◆ **Problem details**
Would you repeat the entries beneath, with nothing changed?

◆ **Task data**
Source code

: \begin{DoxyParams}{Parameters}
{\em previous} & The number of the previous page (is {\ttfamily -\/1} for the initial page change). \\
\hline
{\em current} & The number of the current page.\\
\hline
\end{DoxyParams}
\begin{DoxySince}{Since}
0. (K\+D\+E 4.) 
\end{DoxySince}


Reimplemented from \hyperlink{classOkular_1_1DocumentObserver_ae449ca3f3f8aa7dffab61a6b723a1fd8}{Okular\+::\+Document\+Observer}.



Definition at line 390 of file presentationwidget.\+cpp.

◆ **Result of this exercise**
Source code

: \begin{DoxyParams}{Parameters}
{\em previous} & The number of the previous page (is {\ttfamily -\/1} for the initial page change). \\
\hline
{\em current} & The number of the current page.\\
\hline
\end{DoxyParams}
\begin{DoxySince}{Since}
0. (K\+D\+E 4.) 
\end{DoxySince}


Reimplemented from \hyperlink{classOkular_1_1DocumentObserver_ae449ca3f3f8aa7dffab61a6b723a1fd8}{Okular\+::\+Document\+Observer}.



Definition at line 390 of file presentationwidget.\+cpp.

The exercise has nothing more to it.